Mordechai Twersky

Graphic by Angelie Zaslavsky
Hundreds of alumni from Yeshiva University High School for Boys knew that their former administrator, Rabbi George Finkelstein, behaved inappropriately with students during the 1970s, ’80s and ’90s. But only one of those students, Mordechai Twersky, battled to ensure that the allegations saw the light of day.
Ignored for decades by Yeshiva University’s presidents Rabbi Norman Lamm and Richard Joel, Twersky finally went public in February 2012, with an article in the online magazine, The Beacon, accusing an unnamed former associate principal of wrestling students “to the ground against their will and pin[ning] his stimulated body over theirs.”

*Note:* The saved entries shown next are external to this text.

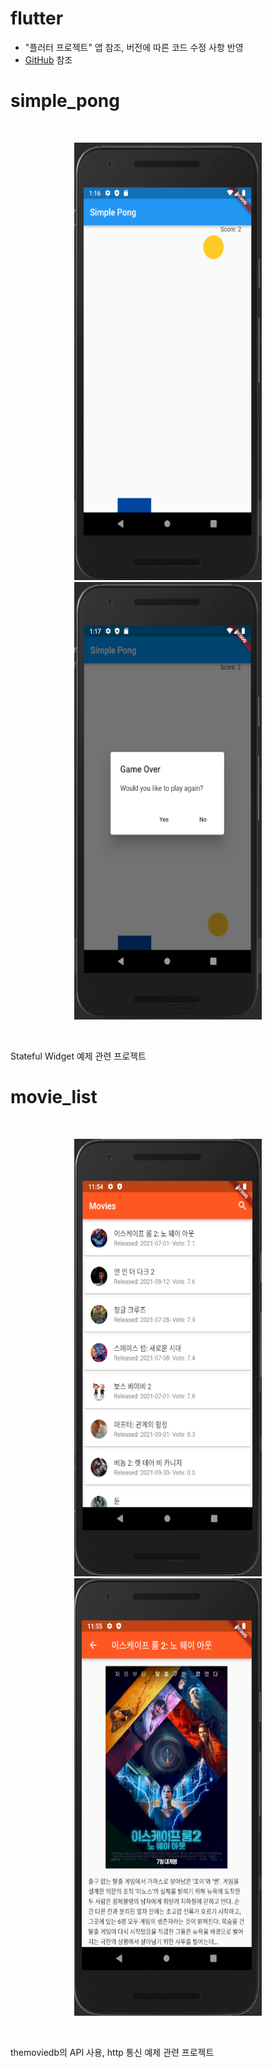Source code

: # flutter
  
- "플러터 프로젝트" 앱 참조, 버전에 따른 코드 수정 사항 반영
- [GitHub](https://github.com/binsoopark/FlutterProjectExamples) 참조
  
# simple_pong  
  
<br/>
<p align="center">
    <img src="/simple_pong/simple_pong_demo.PNG" width="300px" height="700px" title="simple_pong_demo" alt="Abstract"></img></div>
    <img src="/simple_pong/simple_pong_demo2.PNG" width="300px" height="700px" title="simple_pong_demo2" alt="Abstract"></img></div>
</p>
<br/>
  
  Stateful Widget 예제 관련 프로젝트

  
# movie_list
  
<br/>
<p align="center">
    <img src="/movie_list/movie_list_demo.PNG" width="300px" height="700px" title="movie_list_demo" alt="Abstract"></img></div>
    <img src="/movie_list/movie_list_demo2.PNG" width="300px" height="700px" title="movie_list_demo2" alt="Abstract"></img></div>
</p>
<br/>
  
  themoviedb의 API 사용, http 통신 예제 관련 프로젝트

That article brought Twersky a flood of calls and emails from former Y.U. high school students, complaining about abuse at the hands of Finkelstein and other former Y.U. staff members. Twersky, 49, brought these complaints to the Forward, resulting in a series of articles that, in addition to Finkelstein, identified the high school Talmud teacher Rabbi Macy Gordon and Richard Andron, a frequent visitor to the school, as alleged abusers of boys. Subsequently, 34 former students, including Twersky, launched a $380 million lawsuit against Y.U., claiming that the institution fraudulently covered up their abuse.
An eight-month internal investigation commissioned by Y.U. discovered that allegations of abuse were mishandled over several decades at the high school, as well as at other Y.U. institutions. Y.U. refuses to divulge the findings of its investigation, so the extent and severity of the abuse are still unknown. But without Twersky’s brave decision to speak out, the issue of abuse at Y.U. would still be a secret today.